The management of Shelco had been turned over to a group headed by Ed Rose, who
had started with the company in 1983 as a project manager. Charlie and Ed were
free to delve into any venture that struck their fancy, and by 1998 their fancy
no longer included real estate. There was one exception, however, an old dairy
farm in Surry County that caught Charlie’s eye.
“I paid $1,600 an acre” Charlie says. “Three days later, I told Ed about
it. At the time I just wanted a piece of land to get out and walk around on once
in a while. We gave the use of the land to the local farm community for hay.
“Then one day I told Ed that I’d like to try a little bit of vineyard up
there on the property. He said he didn’t want to have anything to do with it,
so I decided that I’d fool around with about 20 acres. Then he tells me that
if I want to do 50 acres and build a pretty entrance, he might be interested.”
And build a pretty entrance the Sheltons did. A long, winding drive flanked by
more than 300 rose bushes at the end of every vineyard row leads to the winery.

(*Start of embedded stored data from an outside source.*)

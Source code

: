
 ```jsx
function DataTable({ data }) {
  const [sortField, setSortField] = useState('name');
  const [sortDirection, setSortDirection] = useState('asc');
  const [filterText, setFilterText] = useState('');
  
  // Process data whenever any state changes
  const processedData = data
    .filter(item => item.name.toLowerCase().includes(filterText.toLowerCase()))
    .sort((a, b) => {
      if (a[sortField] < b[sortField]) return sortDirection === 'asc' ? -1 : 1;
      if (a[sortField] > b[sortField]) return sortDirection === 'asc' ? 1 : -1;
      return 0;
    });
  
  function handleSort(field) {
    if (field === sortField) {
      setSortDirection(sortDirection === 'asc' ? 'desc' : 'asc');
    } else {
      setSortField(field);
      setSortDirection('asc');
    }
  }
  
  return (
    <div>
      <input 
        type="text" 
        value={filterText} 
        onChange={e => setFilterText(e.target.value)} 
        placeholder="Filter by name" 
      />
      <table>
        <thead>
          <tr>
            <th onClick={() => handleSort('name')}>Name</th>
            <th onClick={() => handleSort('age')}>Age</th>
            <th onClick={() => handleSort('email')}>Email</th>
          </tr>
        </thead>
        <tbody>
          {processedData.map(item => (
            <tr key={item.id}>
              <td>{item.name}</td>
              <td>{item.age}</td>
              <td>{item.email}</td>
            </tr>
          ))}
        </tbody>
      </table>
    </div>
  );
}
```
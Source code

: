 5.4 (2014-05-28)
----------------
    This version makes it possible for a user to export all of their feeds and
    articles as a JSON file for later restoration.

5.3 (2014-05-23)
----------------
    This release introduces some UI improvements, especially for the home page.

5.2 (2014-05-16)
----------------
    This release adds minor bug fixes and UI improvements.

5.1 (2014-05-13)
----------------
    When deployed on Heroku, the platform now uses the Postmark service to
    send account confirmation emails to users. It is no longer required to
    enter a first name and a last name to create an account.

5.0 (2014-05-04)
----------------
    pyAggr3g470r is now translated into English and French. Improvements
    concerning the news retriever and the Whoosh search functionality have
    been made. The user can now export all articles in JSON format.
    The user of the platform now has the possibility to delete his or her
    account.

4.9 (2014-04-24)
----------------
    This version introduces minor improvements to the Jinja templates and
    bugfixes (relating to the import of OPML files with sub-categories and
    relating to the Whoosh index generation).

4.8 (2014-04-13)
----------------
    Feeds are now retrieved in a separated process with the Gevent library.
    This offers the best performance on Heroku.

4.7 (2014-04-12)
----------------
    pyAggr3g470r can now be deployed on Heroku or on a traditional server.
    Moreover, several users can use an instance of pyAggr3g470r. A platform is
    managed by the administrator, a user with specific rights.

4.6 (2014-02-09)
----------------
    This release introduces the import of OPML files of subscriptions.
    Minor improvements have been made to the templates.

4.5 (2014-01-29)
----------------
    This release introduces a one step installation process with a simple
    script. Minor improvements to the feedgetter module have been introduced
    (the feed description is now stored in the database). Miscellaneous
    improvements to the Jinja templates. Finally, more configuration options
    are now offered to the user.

Fourteen varieties of grapes are grown, and they are handpicked by hand in
mid-to-late August.
After aging in barrels the wine is bottled — state-of-the-art equipment allows
for 52 bottles of wine to be filled per minute. They are released for sale only
after a period of bottle aging appropriate to the wine. “We started selling
the first wine we produced in 2001,” Charlie says, “and in two years time we
annualized it at 18,000 cases a year.
“Our promise has been to only sell good wine with our label on it. We probably
won’t sell our 2003 vintage of red ourselves because it contained too much
water. Instead, we’ll end up selling it in the bulk market.”
The brothers spend a couple of days a week at Shelton Vineyards and their
remaining time in their offices near SouthPark, their eye always on the next
great venture. They could have profited more from shopping Shelco on the open
market, but that’s not their style. “That’s the last thing we wanted,”
Ed says. “We’ve got about 250 employees who have worked hard for us and
helped make this company, so they should have some fun with it like we did.”
The brothers don’t confess to many hobbies, save for three or four weekends a
year when they take part in a friendly poker game. Family time is special,
whether it’s Ed and Dotti gathering at Elk River with their three daughters,
their spouses and four grandchildren, or Charlie and Sandy at Hilton Head with
their son and daughter, their spouses and four grandchildren. The only one who
doesn’t live in Charlotte is a daughter of Ed’s who teaches in Atlanta.
“Charlie likes watching the sun come up and I like watching it set,” Ed
says. Most of the hours in between, whether they’re in Charlotte, Surry County
or visiting their respective second homes, is still business as usual.